Das 10-Punkte-Programm ist damit noch längst nicht erschöpft. Weitere Abschnitte befassen sich beispielsweise mit Musterklagen für Anleger – die künftig ermöglicht werden sollten. Außerdem will man aktienbasierte oder erfolgsorientierte Vergütungen von Vorständen transparenter machen, beispielsweise durch Offenlegung etwaiger Aktienoptionen, sowie unter anderem Bilanzregeln an internationale Grundsätze der Rechnungslegung anpassen.
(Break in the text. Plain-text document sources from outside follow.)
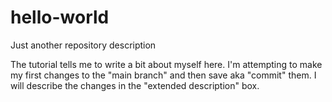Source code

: # hello-world
Just another repository description

The tutorial tells me to write a bit about myself here. I'm attempting to make my first changes to the "main branch" and then save aka "commit" them. I will describe the changes in the "extended description" box. 
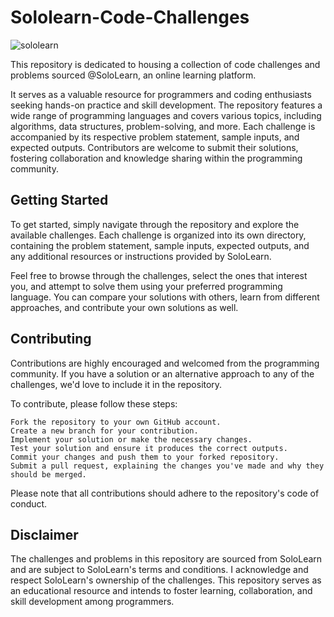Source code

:# Sololearn-Code-Challenges

![sololearn](https://github.com/AWESOME04/Sololearn-Code-Challenges/assets/102630199/d224f71c-4a3f-4d28-a4c4-1ff4cbb1aea0)

This repository is dedicated to housing a collection of code challenges and problems sourced @SoloLearn, an online learning platform. 

It serves as a valuable resource for programmers and coding enthusiasts seeking hands-on practice and skill development. The repository features a wide range of programming languages and covers various topics, including algorithms, data structures, problem-solving, and more. Each challenge is accompanied by its respective problem statement, sample inputs, and expected outputs. Contributors are welcome to submit their solutions, fostering collaboration and knowledge sharing within the programming community.
 
## Getting Started

To get started, simply navigate through the repository and explore the available challenges. Each challenge is organized into its own directory, containing the problem statement, sample inputs, expected outputs, and any additional resources or instructions provided by SoloLearn.

Feel free to browse through the challenges, select the ones that interest you, and attempt to solve them using your preferred programming language. You can compare your solutions with others, learn from different approaches, and contribute your own solutions as well.

## Contributing

Contributions are highly encouraged and welcomed from the programming community. If you have a solution or an alternative approach to any of the challenges, we'd love to include it in the repository.

To contribute, please follow these steps:

    Fork the repository to your own GitHub account.
    Create a new branch for your contribution.
    Implement your solution or make the necessary changes.
    Test your solution and ensure it produces the correct outputs.
    Commit your changes and push them to your forked repository.
    Submit a pull request, explaining the changes you've made and why they should be merged.

Please note that all contributions should adhere to the repository's code of conduct.

## Disclaimer

The challenges and problems in this repository are sourced from SoloLearn and are subject to SoloLearn's terms and conditions. I acknowledge and respect SoloLearn's ownership of the challenges. This repository serves as an educational resource and intends to foster learning, collaboration, and skill development among programmers. 
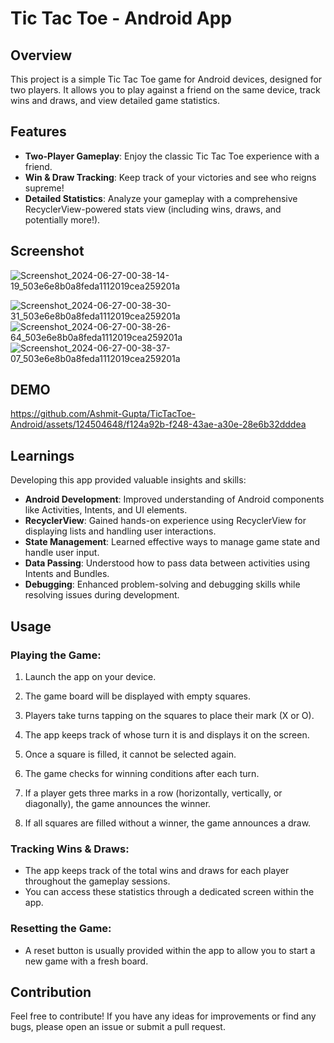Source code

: # Tic Tac Toe - Android App

## Overview

This project is a simple Tic Tac Toe game for Android devices, designed for two players. It allows you to play against a friend on the same device, track wins and draws, and view detailed game statistics.

## Features

- **Two-Player Gameplay**: Enjoy the classic Tic Tac Toe experience with a friend.
- **Win & Draw Tracking**: Keep track of your victories and see who reigns supreme!
- **Detailed Statistics**: Analyze your gameplay with a comprehensive RecyclerView-powered stats view (including wins, draws, and potentially more!).


## Screenshot

![Screenshot_2024-06-27-00-38-14-19_503e6e8b0a8feda1112019cea259201a](https://github.com/Ashmit-Gupta/TicTacToe-Android/assets/124504648/04d40374-c2ce-4f8e-9cab-21e7c689625a)

![Screenshot_2024-06-27-00-38-30-31_503e6e8b0a8feda1112019cea259201a](https://github.com/Ashmit-Gupta/TicTacToe-Android/assets/124504648/88a7050e-2ce8-4d95-a20d-27e795e001d0)
![Screenshot_2024-06-27-00-38-26-64_503e6e8b0a8feda1112019cea259201a](https://github.com/Ashmit-Gupta/TicTacToe-Android/assets/124504648/819efaca-9f32-4f0e-aa4a-d55645e56c11)
![Screenshot_2024-06-27-00-38-37-07_503e6e8b0a8feda1112019cea259201a](https://github.com/Ashmit-Gupta/TicTacToe-Android/assets/124504648/9cb9b058-a9a1-4242-9f96-df464ee2c719)




## DEMO

https://github.com/Ashmit-Gupta/TicTacToe-Android/assets/124504648/f124a92b-f248-43ae-a30e-28e6b32dddea



## Learnings

Developing this app provided valuable insights and skills:

- **Android Development**: Improved understanding of Android components like Activities, Intents, and UI elements.
- **RecyclerView**: Gained hands-on experience using RecyclerView for displaying lists and handling user interactions.
- **State Management**: Learned effective ways to manage game state and handle user input.
- **Data Passing**: Understood how to pass data between activities using Intents and Bundles.
- **Debugging**: Enhanced problem-solving and debugging skills while resolving issues during development.



## Usage

### Playing the Game:

1. Launch the app on your device.

2. The game board will be displayed with empty squares.
3. Players take turns tapping on the squares to place their mark (X or O).
4. The app keeps track of whose turn it is and displays it on the screen.
5. Once a square is filled, it cannot be selected again.
6. The game checks for winning conditions after each turn.
7. If a player gets three marks in a row (horizontally, vertically, or diagonally), the game announces the winner.
8. If all squares are filled without a winner, the game announces a draw.

### Tracking Wins & Draws:

- The app keeps track of the total wins and draws for each player throughout the gameplay sessions.
- You can access these statistics through a dedicated screen within the app.

### Resetting the Game:

- A reset button is usually provided within the app to allow you to start a new game with a fresh board.

## Contribution

Feel free to contribute! If you have any ideas for improvements or find any bugs, please open an issue or submit a pull request.
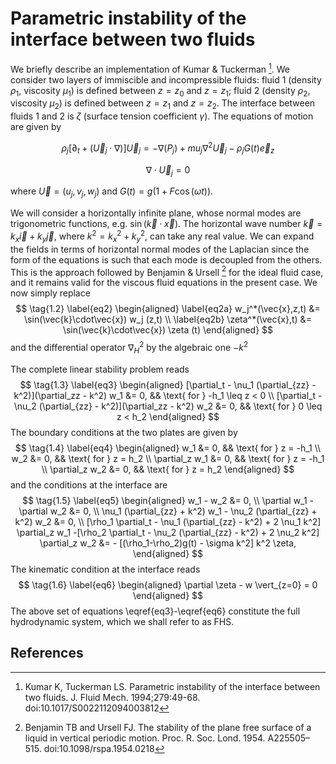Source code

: # Parametric instability of the interface between two fluids

We briefly describe an implementation of Kumar \& Tuckerman [^1]. We consider
two layers of immiscible and incompressible fluids: fluid 1 (density $\rho_1$,
viscosity $\mu_1$) is defined between $z=z_0$ and $z=z_1$; fluid 2 (density
$\rho_2$, viscosity $\mu_2$) is defined between $z=z_1$ and $z=z_2$. The
interface between fluids 1 and 2 is $\zeta$ (surface tension coefficient
$\gamma$). The equations of motion are given by

$$
\rho_j \left[\partial_t + (\vec{U}_j\cdot\nabla) \right]\vec{U}_j = -\nabla(P_j) + mu_j\nabla^2\vec{U}_j - \rho_j G(t) \vec{e}_z
$$

$$
\label{2}
\nabla\cdot\vec{U}_j = 0
$$

where $\vec{U}=(u_j,v_j,w_j)$ and $G(t)=g (1 + F\cos(\omega t))$.

We will consider a horizontally infinite plane, whose normal modes are
trigonometric functions, e.g. $\sin (\vec{k}\cdot\vec{x} )$. The horizontal wave
number $\vec{k}=k_x\vec{i} + k_y\vec{j}$, where $k^2 = k_x^2 + k_y^2$, can take
any real value. We can expand the fields in terms of horizontal normal modes of
the Laplacian since the form of the equations is such that each mode is
decoupled from the others. This is the approach followed by Benjamin \& Ursell
[^2] for the ideal fluid case, and it remains valid for the viscous fluid
equations in the present case. We now simply replace 
$$
  \tag{1.2}
  \label{eq2}
  \begin{aligned}
    \label{eq2a}
    w_j^*(\vec{x},z,t) &= \sin(\vec{k}\cdot\vec{x}) w_j (z,t) 
    \\
    \label{eq2b}
    \zeta^*(\vec{x},t) &= \sin(\vec{k}\cdot\vec{x}) \zeta (t) 
  \end{aligned}
$$
and the differential operator $\nabla^2_H$ by the algebraic one $-k^2$

The complete linear stability problem reads
$$
  \tag{1.3}
  \label{eq3}
  \begin{aligned}
    [\partial_t - \nu_1 (\partial_{zz} - k^2)](\partial_zz - k^2) w_1 &= 0, && \text{ for } -h_1 \leq z < 0
    \\
    [\partial_t - \nu_2 (\partial_{zz} - k^2)](\partial_zz - k^2) w_2 &= 0, && \text{ for } 0 \leq z < h_2
  \end{aligned}
$$
The boundary conditions at the two plates are given by
$$
  \tag{1.4}
  \label{eq4}
  \begin{aligned}
    w_1 &= 0, && \text{ for } z = -h_1
    \\
    w_2 &= 0, && \text{ for } z = h_2
    \\
    \partial_z w_1 &= 0, && \text{ for } z = -h_1
    \\
    \partial_z w_2 &= 0, && \text{ for } z = h_2
  \end{aligned}
$$
and the conditions at the interface are
$$
  \tag{1.5}
  \label{eq5}
  \begin{aligned}
    w_1 - w_2 &= 0,
    \\
    \partial w_1 - \partial w_2 &= 0,
    \\
    \nu_1 (\partial_{zz} + k^2) w_1 - \nu_2 (\partial_{zz} + k^2) w_2 &= 0,
    \\
    [\rho_1 \partial_t - \nu_1 (\partial_{zz} - k^2) + 2 \nu_1 k^2] \partial_z w_1
    -[\rho_2 \partial_t - \nu_2 (\partial_{zz} - k^2) + 2 \nu_2 k^2] \partial_z w_2
    &= - [(\rho_1-\rho_2)g(t) - \sigma k^2] k^2 \zeta,
  \end{aligned}
$$
The kinematic condition at the interface reads
$$
  \tag{1.6}
  \label{eq6}
  \begin{aligned}
    \partial \zeta - w  \vert_{z=0} = 0
  \end{aligned}
$$
The above set of equations \eqref{eq3}-\eqref{eq6} constitute the full
hydrodynamic system, which we shall refer to as FHS.

## References

[^1]: Kumar K, Tuckerman LS. Parametric instability of the interface between two
    fluids. J. Fluid Mech. 1994;279:49-68. doi:10.1017/S0022112094003812 
[^2]: Benjamin TB and Ursell FJ. The stability of the plane free surface of a
    liquid in vertical periodic motion. Proc. R. Soc. Lond. 1954. A225505–515.
    doi:10.1098/rspa.1954.0218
Auch die Rolle des Abschlussprüfers ist im Visier der Maßnahmen: Seine Unabhängigkeit soll damit gesichert sein, dass ihm weitere Leistungen für das Unternehmen – etwa Buchführung, Gutachten, Durchführung von Innenrevisionen oder Tätigkeiten als Finanzdienstleister, untersagt werden. Zudem sei zu prüfen, inwiefern ihm Rechts- und Steuerberatung verboten werden können, sofern er damit das Unternehmen als Mandanten nach außen vertritt. Eine Überwachung der Rechtmäßigkeit konkreter Unternehmensabschlüsse durch eine außerhalb des Unternehmens stehende unabhängige Stelle wird ebenfalls diskutiert, damit sich der Wirtschaftsprüfer nicht noch selbst die Richtigkeit seiner (womöglich fehlerhaften) Arbeit bestätigt. Auch dem Grauen Kapitalmarkt, der Rolle von Analysten und Rating-Agenturen kommt jeweils ein eigenes Kapitel zu.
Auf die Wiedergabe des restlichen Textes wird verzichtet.